The kitty’s primary benefactor is the U.S. Open which netted the Association about $19 million in 1987, triple what mighty Wimbledon makes. These facts and other pertinent USTA information were provided for the first time in a formal USTA annual report, a significant but unheralded accomplishment of the Gordon Jorgensen presidency, and long overdue.
The hot topic of the annual meeting was the report of the Special Committee on Player Development which was appointed last year to respond to the plunging fortunes of Americans at Wimbledon, the U.S. Open and in Davis Cup. The Committee’s goal quickly ballooned to a master plan to enlarge the USTA player base and to provide new programs to allow all our best players to reach their full potential.
Two minor glitches in the Player Development Committee’s presentation were not widely reported but should be briefly observed for the record. During the week, Stan Smith was announced as the USTA’s director of coaching, the glitch being that Stan was on the selection committee. One extenuating circumstance was that the requirement for the director to live in Princeton, N.J., was about to be lifted for finalists Dennis Ralston and Tom Gullikson at which point someone observed that the Princeton proviso was a reason Smith had not thrown his hat into the ring in the first place. Considering that in the process of selecting one king of coaching, you are simultaneously rejecting a dozen other highly qualified pretenders to that throne, sensitivity was short-circuited.
None of this has anything to do with Smith’s ability to do the job. But even his credentials and image, which are impeccable, won’t help him if he doesn’t produce. Ralston and Gullikson, by the way, are frontrunners for selection as two of the four national coaches.

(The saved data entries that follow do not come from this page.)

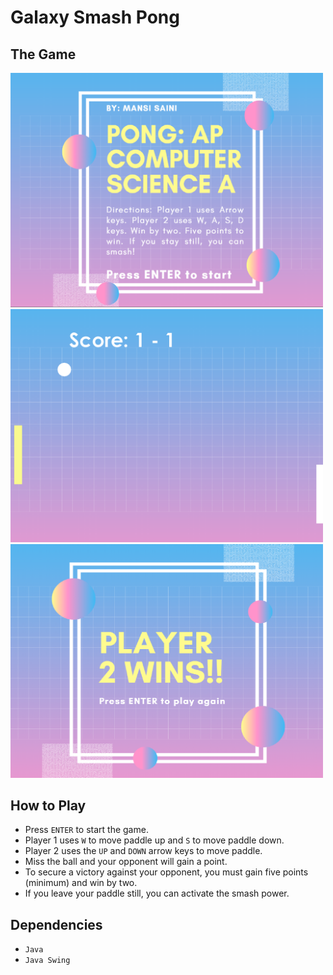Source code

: # Galaxy Smash Pong

## The Game
<img src="./Splash Screen.PNG" width="500">
<img src="./Game.PNG" width="500">
<img src="./Player 2 Wins.PNG" width="500">

## How to Play

- Press `ENTER` to start the game.
- Player 1 uses `W` to move paddle up and `S` to move paddle down.
- Player 2 uses the `UP` and `DOWN` arrow keys to move paddle.
- Miss the ball and your opponent will gain a point. 
- To secure a victory against your opponent, you must gain five points (minimum) and win by two.
- If you leave your paddle still, you can activate the smash power.

## Dependencies
 - `Java`
 - `Java Swing`
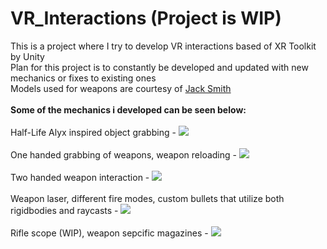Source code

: # VR_Interactions (Project is WIP)
This is a project where I try to develop VR interactions based of XR Toolkit by Unity</br>
Plan for this project is to constantly be developed and updated with new mechanics or fixes to existing ones</br>
Models used for weapons are courtesy of [Jack Smith](https://www.linkedin.com/in/jack-smith-6448a0196/)</br>
</br>
**Some of the mechanics i developed can be seen below:**</br></br>
Half-Life Alyx inspired object grabbing -
![](https://github.com/DatPinkGuy/VR_Interactions/blob/main/GitGifs/grab.gif)</br></br>
One handed grabbing of weapons, weapon reloading -
![](https://github.com/DatPinkGuy/VR_Interactions/blob/main/GitGifs/onehanded.gif)</br></br>
Two handed weapon interaction -
![](https://github.com/DatPinkGuy/VR_Interactions/blob/main/GitGifs/weapongrab.gif)</br></br>
Weapon laser, different fire modes, custom bullets that utilize both rigidbodies and raycasts -
![](https://github.com/DatPinkGuy/VR_Interactions/blob/main/GitGifs/firemodereload.gif)</br></br>
Rifle scope (WIP), weapon sepcific magazines -
![](https://github.com/DatPinkGuy/VR_Interactions/blob/main/GitGifs/sniperscope.gif)</br></br>
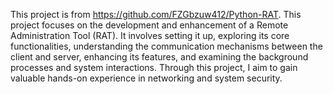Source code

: This project is from https://github.com/FZGbzuw412/Python-RAT. This project focuses on the development and enhancement of a Remote Administration Tool (RAT). It involves setting it up, exploring its core functionalities, understanding the communication mechanisms between the client and server, enhancing its features, and examining the background processes and system interactions. Through this project, I aim to gain valuable hands-on experience in networking and system security.
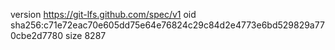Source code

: version https://git-lfs.github.com/spec/v1
oid sha256:c71e72eac70e605dd75e64e76824c29c84d2e4773e6bd529829a770cbe2d7780
size 8287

The other glitch, which may not go away as easily as the selection snafu, is the simmering tempest of U.S. team members being required to wear Adidas clothing. Naturally, other manufacturers, particularly Ellesse, which start supplying promising juniors with clothes in their early teens, are irate that their prior relationships are being fiddled by Adidas.

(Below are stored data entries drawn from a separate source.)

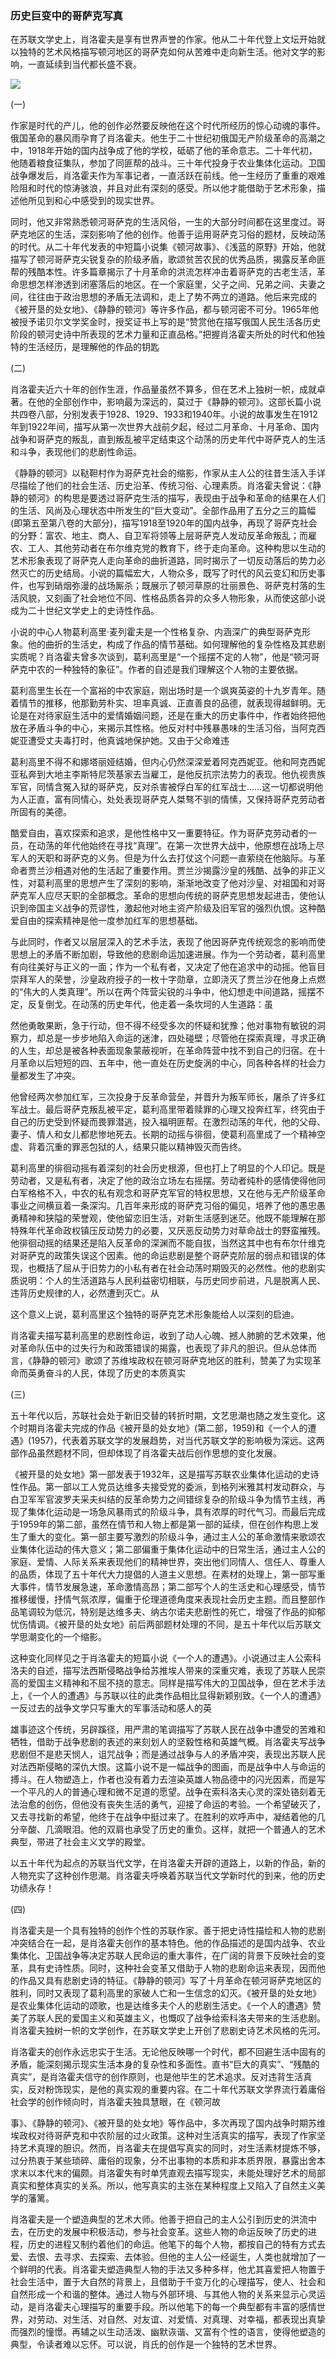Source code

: ### **历史巨变中的哥萨克写真**

在苏联文学史上，肖洛霍夫是享有世界声誉的作家。他从二十年代登上文坛开始就以独特的艺术风格描写顿河地区的哥萨克如何从苦难中走向新生活。他对文学的影响，一直延续到当代都长盛不衰。

![](http://www.youhuaaa.com/UploadFiles/images/Painting_Pic_Full/103/51458.jpg)

\(一\)

作家是时代的产儿，他的创作必然要反映他在这个时代所经历的惊心动魂的事件。俄国革命的暴风雨孕育了肖洛霍夫。他生于二十世纪初俄国无产阶级革命的高潮之中，1918年开始的国内战争成了他的学校，砥砺了他的革命意志。二十年代初，他随着粮食征集队，参加了同匪帮的战斗。三十年代投身于农业集体化运动。卫国战争爆发后，肖洛霍夫作为军事记者，一直活跃在前线。他一生经历了重重的艰难险阻和时代的惊涛骇浪，并且对此有深刻的感受。所以他才能借助于艺术形象，描述他所见到和心中感受到的现实世界。

同时，他又非常熟悉顿河哥萨克的生活风俗，一生的大部分时间都在这里度过。哥萨克地区的生活，深刻影响了他的创作。他善于运用哥萨克习俗的题材，反映动荡的时代。从二十年代发表的中短篇小说集《顿河故事》、《浅蓝的原野》开始，他就描写了顿河哥萨克尖锐复杂的阶级矛盾，歌颂贫苦农民的优秀品质，揭露反革命匪帮的残酷本性。许多篇章揭示了十月革命的洪流怎样冲击着哥萨克的古老生活，革命思想怎样渗透到闭塞落后的地区。在一个家庭里，父子之间、兄弟之间、夫妻之间，往往由于政治思想的矛盾无法调和，走上了势不两立的道路。他后来完成的《被开垦的处女地》、《静静的顿河》等许多作品，都与顿河密不可分。1965年他被授予诺贝尔文学奖金时，授奖证书上写的是“赞赏他在描写俄国人民生活各历史阶段的顿河史诗中所表现的艺术力量和正直品格。”把握肖洛霍夫所处的时代和他独特的生活经历，是理解他的作品的钥匙

\(二\)

肖洛霍夫近六十年的创作生涯，作品量虽然不算多，但在艺术上独树一帜，成就卓著。在他的全部创作中，影响最为深远的，莫过于《静静的顿河》。这部长篇小说共四卷八部，分别发表于1928、1929、1933和1940年。小说的故事发生在1912年到1922年间，描写从第一次世界大战前夕起，经过二月革命、十月革命、国内战争和哥萨克的叛乱，直到叛乱被平定结束这个动荡的历史年代中哥萨克人的生活和斗争，表现他们的悲剧性命运。

《静静的顿河》以鞑靼村作为哥萨克社会的缩影，作家从主人公的往昔生活入手详尽描绘了他们的社会生活、历史沿革、传统习俗、心理素质。肖洛霍夫曾说：《静静的顿河》的构思是要透过哥萨克生活的描写，表现由于战争和革命的结果在人们的生活、风尚及心理状态中所发生的“巨大变动”。全部作品用了五分之三的篇幅\(即第五至第八卷的大部分\)，描写1918至1920年的国内战争，再现了哥萨克社会的分野：富农、地主、商人、自卫军将领等上层哥萨克人发动反革命叛乱；而雇农、工人、其他劳动者在布尔维克党的教育下，终于走向革命。这种构思以生动的艺术形象表现了哥萨克人走向革命的曲折道路，同时揭示了一切反动落后的势力必然灭亡的历史结局。小说的篇幅宏大，人物众多，既写了时代的风云变幻和历史事件，也写到硝烟弥漫的战场厮杀；既展示了顿河草原的壮丽景色、哥萨克村落的生活风貌，又刻画了社会地位不同、性格品质各异的众多人物形象，从而使这部小说成为二十世纪文学史上的史诗性作品。

小说的中心人物葛利高里·麦列霍夫是一个性格复杂、内涵深广的典型哥萨克形象。他的曲折的生活史，构成了作品的情节基础。如何理解他的复杂性格及其悲剧实质呢？肖洛霍夫曾多次谈到，葛利高里是“一个摇摆不定的人物”，他是“顿河哥萨克中农的一种独特的象征”。作者的自述是我们理解这个人物的主要依据。

葛利高里生长在一个富裕的中农家庭，刚出场时是一个飒爽英姿的十九岁青年。随着情节的推移，他那勤劳朴实、坦率真诚、正直善良的品德，就表现得越鲜明。无论是在对待家庭生活中的爱情婚姻问题，还是在重大的历史事件中，作者始终把他放在矛盾斗争的中心，来揭示其性格。他反对村中残暴愚味的生活习俗，当阿克西妮亚遭受丈夫毒打时，他真诚地保护她。又由于父命难违

葛利高里不得不和娜塔丽娅结婚，但内心仍然深深爱着阿克西妮亚。他和阿克西妮亚私奔到大地主李斯特尼茨基家去当雇工，是他反抗宗法势力的表现。他仇视贵族军官，同情含冤入狱的哥萨克，反对杀害被俘白军的红军战士……这一切都说明他为人正直，富有同情心，处处表现哥萨克人桀骜不驯的情愫，又保持哥萨克劳动者所固有的美德。

酷爱自由，喜欢探索和追求，是他性格中又一重要特征。作为哥萨克劳动者的一员，在动荡的年代他始终在寻找“真理”。在第一次世界大战中，他原想在战场上尽军人的天职和哥萨克的义务。但是为什么去打仗这个问题一直萦绕在他脑际。与革命者贾兰沙相遇对他的生活起了重要作用。贾兰沙揭露沙皇的残酷、战争的非正义性，对葛利高里的思想产生了深刻的影响，渐渐地改变了他对沙皇、对祖国和对哥萨克军人应尽天职的全部概念。革命的思想向传统的哥萨克思想发起进击，使他认识到帝国主义战争的荒谬性，激起他对地主资产阶级及旧军官的强烈仇恨。这种酷爱自由的探索精神是他一度参加红军的思想基础。

与此同时，作者又以层层深入的艺术手法，表现了他因哥萨克传统观念的影响而使思想上的矛盾不断加剧，导致他的悲剧命运加速进展。作为一个劳动者，葛利高里有向往美好与正义的一面；作为一个私有者，又决定了他在追求中的动摇。他盲目崇拜军人的荣誉，沙皇政府授子的一枚十字勋章，立即浇灭了贾兰沙在他身上点燃的“伟大的人类真理”。所以在两个阵营尖锐的斗争中，他幻想走中间道路，摇摆不定，反复倒戈。在动荡的历史年代，他走着一条坎坷的人生道路：虽

然他勇敢果断，急于行动，但不得不经受多次的怀疑和犹豫；他对事物有敏锐的洞察力，却总是一步步地陷入命运的迷津，四处碰壁；尽管他在探索真理，寻求正确的人生，却总是被各种表面现象蒙蔽视听，在革命阵营中找不到自己的归宿。在十月革命以后短短的四、五年中，他一直处在历史旋涡的中心，同各种各样的社会力量都发生了冲突。

他曾经两次参加红军，三次投身于反革命营垒，并晋升为叛军师长，屠杀了许多红军战士。最后哥萨克叛乱被平定，葛利高里带着赎罪的心理又投奔红军，终究由于自己的历史受到怀疑而畏罪潜逃，投入福明匪帮。在激烈动荡的年代，他的父母、妻子、情人和女儿都悲惨地死去。长期的动摇与徘徊，使葛利高里成了一个精神空虚、背着沉重的罪恶包狱的人，结果只能以精神毁灭而告终。

葛利高里的徘徊动摇有着深刻的社会历史根源，但也打上了明显的个人印记。既是劳动者，又是私有者，决定了他的政治立场左右摇摆。劳动者纯朴的感情使得他同白军格格不入，中农的私有观念和哥萨克军官的特权思想，又在他与无产阶级革命事业之间横亘着一条深沟。几百年来形成的哥萨克习俗的偏见，培养了他的愚忠愚勇精神和狭隘的荣誉观，使他留恋旧生活，对新生活感到迷茫。他既不能理解在那特殊年代革命政权镇压反动势力的必要，又厌恶反动势力对草命战士的野蛮摧残。他徘徊动摇的结果还是陷入反革命的深渊而不能自拔，当然这其中也有布尔什维克对哥萨克的政策失误这个因素。他的命运悲剧是整个哥萨克阶层的弱点和错误的体现，也概括了屈从于旧势力的小私有者在社会动荡时期毁灭的必然性。他的悲剧实质说明：个人的生活道路与人民利益密切相联，与历史同步前进，凡是脱离人民、违背历史规律的人，必然遭到灭亡。从

这个意义上说，葛利高里这个独特的哥萨克艺术形象能给人以深刻的启迪。

肖洛霍夫描写葛利高里的悲剧性命运，收到了动人心魄、撼人肺腑的艺术效果，他对革命队伍中的过失行为和政策错误的揭露，也表现了非凡的胆识。但从总体而言，《静静的顿河》歌颂了苏维埃政权在顿河哥萨克地区的胜利，赞美了为实现革命而英勇奋斗的人民，体现了历史的本质真实

\(三\)

五十年代以后，苏联社会处于新旧交替的转折时期，文艺思潮也随之发生变化。这个时期肖洛霍夫完成的作品《被开垦的处女地》\(第二部，1959\)和《一个人的遭遇》\(1957\)，代表着苏联文学的发展趋势，对当代苏联文学的影响极为深远。这两部作品虽然题材不同，但却体现了肖洛霍夫战后创作思想的变化发展。

《被开垦的处女地》第一部发表于1932年，这是描写苏联农业集体化运动的史诗性作品。第一部以工人党员达维多夫接受党的委派，到格列米雅其村发动群众，与白卫军军官波罗夫采夫纠结的反革命势力之间错综复杂的阶级斗争为情节主线，再现了集体化运动是一场急风暴雨式的阶级斗争，具有浓厚的时代气习。而最后完成于1959年的第二部，虽然在情节和人物上都是第一部的延续，但在创作构思上发生了重大的变化。第一部主要写激烈的阶级斗争，通过主人公的革命激情来歌颂农业集体化运动的伟大意义；第二部偏重于集体化运动中的日常生活，通过主人公的家庭、爱情、人际关系来表现他们的精神世界，突出他们同情人、信任人、尊重人的品质，体现了五十年代大力提倡的人道主义思想。在素材的处理上，第一部写重大事件，情节发展急速，革命激情高昂；第二部写个人的生活史和心理感受，情节推移缓慢，抒情气氛浓厚，偏重于伦理道德角度来表现社会历史主题。而且整部作品笔调较为低沉，特别是达维多夫、纳古尔诺夫悲剧性的死亡，增强了作品的抑郁忧伤情调。《被开垦的处女地》前后两部题材处理的不同，是五十年代以后苏联文学思潮变化的一个缩影。

这种变化同样见之于肖洛霍夫的短篇小说《一个人的遭遇》。小说通过主人公索科洛夫的自述，描写法西斯侵略战争给苏推埃人带来的深重灾难，表现了苏联人民崇高的爱国主义精神和不屈不挠的意志。同样是描写伟大的卫国战争，但在艺术手法上，《一个人的遭遇》与苏联以往的此类作品相比显得新颖别致。《一个人的遭遇》一反过去的战争文学只写重大的军事活动和感人的英

雄事迹这个传统，另辟蹊径，用严肃的笔调描写了苏联人民在战争中遭受的苦难和牺牲，借助于战争悲剧的表述的来刻划人的坚毅性格和英雄气概。肖洛霍夫写战争悲剧但不是悲天悯人，诅咒战争；而是通过战争与人的矛盾冲突，表现出苏联人民对法西斯侵略的深仇大恨。这篇小说不是一幅战争的图画，而是战争中人与命运的搏斗。在人物塑造上，作者也没有着力去渲染英雄人物品德中的闪光因素，而是写一个平凡的人的普通心理和微不足道的愿望。战争在索科洛夫心灵的深处铬刻着无法治愈的创伤，但他没有丧失生活的勇气，迎接了命运的考验。一个希望破灭了，又去寻找新的希望，他终于在战争中挺过来了。在胜利的欢呼声中，凝结着他的几分辛酸、几滴眼泪。他的双肩也承受了历史的重负。这样，就把一个普通人的艺术典型，带进了社会主义文学的殿堂。

以五十年代为起点的苏联当代文学，在肖洛霍夫开辟的道路上，以新的作品，新的人物充实了这种创作思潮。肖洛霍夫呼唤着苏联当代文学新时代的到来，他的历史功绩永存！

\(四\)

肖洛霍夫是一个具有独特的创作个性的苏联作家。善于把史诗性描绘和人物的悲剧冲突结合在一起，是肖洛霍夫创作的基本特色。他的作品描述的是国内战争、农业集体化、卫国战争等决定苏联人民命运的重大事件，在广阔的背景下反映社会的变革，具有史诗性质。同时，这种社会变革又借助于人物的悲剧命运来表现，因而他的作品又具有悲剧史诗的特征。《静静的顿河》写了十月革命在顿河哥萨克地区的胜利，同时又表现了葛利高里的家破人亡和一生信念的幻灭。《被开垦的处女地》是农业集体化运动的颂歌，也是达维多夫个人的悲剧生活史。《一个人的遭遇》赞美了苏联人民的爱国主义和英雄主义，也慨叹了战争给索科洛夫带来的生活悲剧。肖洛霍夫独树一帜的文学创作，在苏联文学史上开创了悲剧史诗艺术风格的先河。

肖洛霍夫的创作永远忠实于生活。无论他反映哪一个时代，都不回避生活中固有的矛盾，能深刻揭示现实生活本身的复杂性和多面性。直书“巨大的真实”、“残酷的真实”，是肖洛霍夫信守的创作原则，也是他毕生的艺术追求。反对违背生活真实，反对粉饰现实，是他的真实观的重要内容。在二十年代苏联文学界流行着庸俗社会学的创作倾向时，肖洛霍夫独具慧眼，在《顿河故

事》、《静静的顿河》、《被开垦的处女地》等作品中，多次再现了国内战争时期苏维埃政权对待哥萨克和中农阶层的过火政策。这种对生活真实的描写，表现了作家坚持艺术真理的胆识。然而，肖洛霍夫在提倡写真实的同时，对生活素材提炼不够，过分热衷于某些琐碎、庸俗的现象，分不出事物的本质和非本质界限，暴露出舍本求末以本代末的偏颇。肖洛霍失有时单凭直观去描写现实，未能处理好艺术的局部真实和整体真实的关系。所以，他写真实的主张在某种程度上又陷入了自然主义美学的藩篱。

肖洛霍夫是一个塑造典型的艺术大师。他善于把自己的主人公引到历史的洪流中去，在历史的发展中积极活动，参与社会变革。这些人物的命运反映了历史的进程，历史的进程又制约着他们的命运。他笔下的每个人物，都按自己的特有方式去爱、去恨、去寻求、去探索、去体验。但他的主人公一经诞生，人类也就增加了一个鲜明的代表。肖洛霍夫塑造典型人物的手法又多种多样，他尤其喜爱把人物置于社会生活中，置于大自然的背景上，且借助于千变万化的心理描写，使人、社会和自然形成一个和谐的整体。通过人物与外部环境、与其他人物的关系来显示心灵运动，是肖洛霍夫心理描写的重要手段。所以他笔下的每一个典型都有丰富的感情世界，对劳动、对生活、对自然、对友谊、对爱情、对真理、对幸福，都表现出真挚而强烈的憧憬。再辅之以生动活泼、幽默诙谐、又富有个性的语言，使得他塑造的典型，令读者难以忘怀。可以说，肖氏的创作是一个独特的艺术世界。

The amount of money the USTA receives for Adidas to be an official supplier is inconsequential to the overall team budget, so that can’t be used as a bona fide reason. And the rationale that the team must look the same is weak also. Manufacturers would accept that Adidas supply the ceremonial part of the uniform (blazer and warm-ups), but the shorts, shirt and dress are performance related and should be up to the athlete. But if bullying is the mode, go all the way. Force the team to use Adidas shoes, socks, racquets and string. And eat Adidas energy bars as well.
To conclude my annual meeting observations on an up-tic, it should be pointed out that the USTA inaugurated its volunteer service awards to those with more than 10, 25 and 50 years of service: 50 year pins went to James H. Van Alen, Mike Blanchard and Dave Freed. Finally, whether you agree with Jorgensen or First Vice President David Markin on the issues before the Association is immaterial, but in light of less than cozy relationships of past presidents and their successors, it was a continuing boost to spirits to witness Jorgensen and Markin actually enjoy each other’s company all week. And it’s a long week.